The Federal Bureau of Investigation earlier this month searched the home of Air China Ltd employee Ying Lin, seizing 100 items, including computers and jewelry, her lawyer said last week at a hearing in federal court in Brooklyn, New York.
The search comes eight months after Lin, a U.S. citizen, was charged with structuring deposits at two banks in amounts less than $10,000 to evade currency transaction reporting requirements over a five-year period beginning in August 2010.
At the April 12 hearing, Assistant U.S. Attorney Alexander Solomon, who belongs to a national security and cyber crime unit, said prosecutors may bring more charges based on the search against Lin, who has pleaded not guilty.
The exact nature of the probe into Lin could not be determined. No claims have been made involving Air China, where Lin has worked for 14 years and is its Newark station manager.
Lillibeth Bishop, a spokeswoman for the state-run carrier, in a statement said it was "Air China's policy not to comment on matters that involve the U.S. federal authorities."
The investigation is not the first time that Lin has been in the FBI's crosshairs.
According to a person familiar with the matter and court filings, Lin was also as early as 2014 drawn into a separate investigation into Ng Lap Seng, a real estate developer from Macau who heads Sun Kian Ip Group.
Ng, who last year had a $1.8 billion net worth, and his assistant, Jeff Yin, were arrested in September for allegedly making false statements to customs officials about why they brought $4.5 million into the United States from China.
They were charged in October along with others for engaging in a scheme to pay $1.3 million in bribes to John Ashe, a former U.N. ambassador from Antigua and Barbuda who was U.N. General Assembly president from 2013 to 2014.
Ng, Yin and Ashe have pleaded not guilty.

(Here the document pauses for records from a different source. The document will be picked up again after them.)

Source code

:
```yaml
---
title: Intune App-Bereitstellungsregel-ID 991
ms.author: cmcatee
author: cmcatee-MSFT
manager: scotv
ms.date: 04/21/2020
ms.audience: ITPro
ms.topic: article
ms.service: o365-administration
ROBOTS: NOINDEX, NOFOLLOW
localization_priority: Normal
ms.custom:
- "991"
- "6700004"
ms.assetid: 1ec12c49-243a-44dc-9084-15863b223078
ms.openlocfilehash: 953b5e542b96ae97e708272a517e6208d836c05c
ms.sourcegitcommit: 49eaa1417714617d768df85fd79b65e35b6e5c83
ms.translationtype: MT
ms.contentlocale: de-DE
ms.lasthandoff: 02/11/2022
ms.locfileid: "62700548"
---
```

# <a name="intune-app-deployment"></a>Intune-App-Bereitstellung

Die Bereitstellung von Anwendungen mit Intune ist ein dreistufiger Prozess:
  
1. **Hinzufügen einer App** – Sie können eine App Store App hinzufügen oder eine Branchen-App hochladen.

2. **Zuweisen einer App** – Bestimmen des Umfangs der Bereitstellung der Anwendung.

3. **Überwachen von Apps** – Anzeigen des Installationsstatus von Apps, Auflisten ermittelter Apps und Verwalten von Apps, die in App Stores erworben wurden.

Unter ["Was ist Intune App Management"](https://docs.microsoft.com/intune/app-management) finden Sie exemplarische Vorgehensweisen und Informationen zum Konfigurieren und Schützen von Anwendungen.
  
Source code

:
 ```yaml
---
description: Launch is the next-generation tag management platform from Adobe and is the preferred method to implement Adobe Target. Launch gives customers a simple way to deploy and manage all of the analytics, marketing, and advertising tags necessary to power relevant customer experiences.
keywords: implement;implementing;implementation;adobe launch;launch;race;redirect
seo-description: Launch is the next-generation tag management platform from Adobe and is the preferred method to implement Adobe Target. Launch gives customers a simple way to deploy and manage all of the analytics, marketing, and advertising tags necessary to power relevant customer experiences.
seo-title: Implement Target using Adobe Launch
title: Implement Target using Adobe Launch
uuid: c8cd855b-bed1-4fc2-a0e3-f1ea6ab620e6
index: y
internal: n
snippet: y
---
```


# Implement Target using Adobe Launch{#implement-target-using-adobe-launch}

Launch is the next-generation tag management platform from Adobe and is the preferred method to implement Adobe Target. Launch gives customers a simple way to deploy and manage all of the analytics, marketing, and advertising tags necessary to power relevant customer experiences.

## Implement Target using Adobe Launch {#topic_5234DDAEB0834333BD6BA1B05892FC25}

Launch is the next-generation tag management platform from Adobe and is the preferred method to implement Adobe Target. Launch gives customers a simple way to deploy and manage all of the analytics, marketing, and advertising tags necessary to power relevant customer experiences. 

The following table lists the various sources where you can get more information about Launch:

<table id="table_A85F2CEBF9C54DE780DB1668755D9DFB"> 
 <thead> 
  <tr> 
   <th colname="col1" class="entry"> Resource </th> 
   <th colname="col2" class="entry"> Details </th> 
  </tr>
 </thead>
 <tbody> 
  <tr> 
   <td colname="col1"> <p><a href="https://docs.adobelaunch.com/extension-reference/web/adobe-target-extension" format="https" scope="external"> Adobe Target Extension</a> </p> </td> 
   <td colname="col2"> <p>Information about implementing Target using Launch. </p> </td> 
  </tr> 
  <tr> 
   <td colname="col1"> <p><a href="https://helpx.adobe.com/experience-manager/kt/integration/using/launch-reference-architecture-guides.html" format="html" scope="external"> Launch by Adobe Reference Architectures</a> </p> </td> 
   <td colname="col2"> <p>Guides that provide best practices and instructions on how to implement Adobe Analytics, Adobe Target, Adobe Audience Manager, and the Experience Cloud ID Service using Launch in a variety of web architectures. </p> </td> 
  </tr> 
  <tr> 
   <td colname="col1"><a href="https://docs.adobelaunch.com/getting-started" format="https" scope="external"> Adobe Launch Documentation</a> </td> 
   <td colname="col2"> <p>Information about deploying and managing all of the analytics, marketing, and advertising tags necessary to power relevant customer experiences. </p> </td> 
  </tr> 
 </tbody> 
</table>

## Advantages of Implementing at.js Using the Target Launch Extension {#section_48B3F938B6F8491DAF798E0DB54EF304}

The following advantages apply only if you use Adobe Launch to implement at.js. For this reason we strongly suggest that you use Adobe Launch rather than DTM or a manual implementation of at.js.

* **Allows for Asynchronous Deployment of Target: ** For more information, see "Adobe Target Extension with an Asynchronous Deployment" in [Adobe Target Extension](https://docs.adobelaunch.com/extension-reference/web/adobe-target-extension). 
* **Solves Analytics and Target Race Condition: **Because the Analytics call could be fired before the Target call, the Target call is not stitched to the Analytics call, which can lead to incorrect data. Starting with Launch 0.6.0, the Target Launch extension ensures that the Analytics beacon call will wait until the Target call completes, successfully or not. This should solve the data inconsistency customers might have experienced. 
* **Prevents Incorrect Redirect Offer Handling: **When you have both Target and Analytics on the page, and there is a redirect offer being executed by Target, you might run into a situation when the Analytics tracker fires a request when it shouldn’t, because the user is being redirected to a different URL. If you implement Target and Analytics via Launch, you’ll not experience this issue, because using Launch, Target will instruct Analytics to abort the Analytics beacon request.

Lin, who lives in New York City, is not identified by name in court papers in the case against Ng in Manhattan federal court.
Her lawyer, Deborah Colson, as well as representatives for U.S. Attorney's offices in Manhattan, which is prosecuting Ng, and in Brooklyn, which brought Lin's case, declined comment on any connection between the two cases.
But a source confirmed she is the person referred to as "Individual-1" in court papers in the case against Ng.
According to those papers, Yin escorted Ng from an April 2014 flight into New York, in which Ng brought $300,000 in cash with him authorities say he falsely claimed was for gambling in Las Vegas or buying art and antiques in New York.
Ng claimed he did not know the individual personally, the complaint said. But the complaint said Lin had "business dealings" with Ng and Yin prior to their trip involving more than just her relationship with the airline.
When Ng and Yin were arrested on Sept. 19, Lin was holding onto a bag belonging to Yin containing a Chinese passport, credit cards, $15,000 in cash and a key to a safe deposit box containing $430,000, prosecutors said.
Prosecutors said the bag's contents demonstrated that Yin intended to flee. He was initially denied bail, but later was released from jail.
During a bail hearing on Sept. 29, Sabrina Shroff, Yin's lawyer, said the woman who held onto the bag was facing charges in Brooklyn. Shroff declined to comment for this article.
Lin has not been accused of wrongdoing in the Ng case. It remains unclear if that case relates to the bank structuring allegations against Lin.
Ng's lawyer did not respond to requests for comment.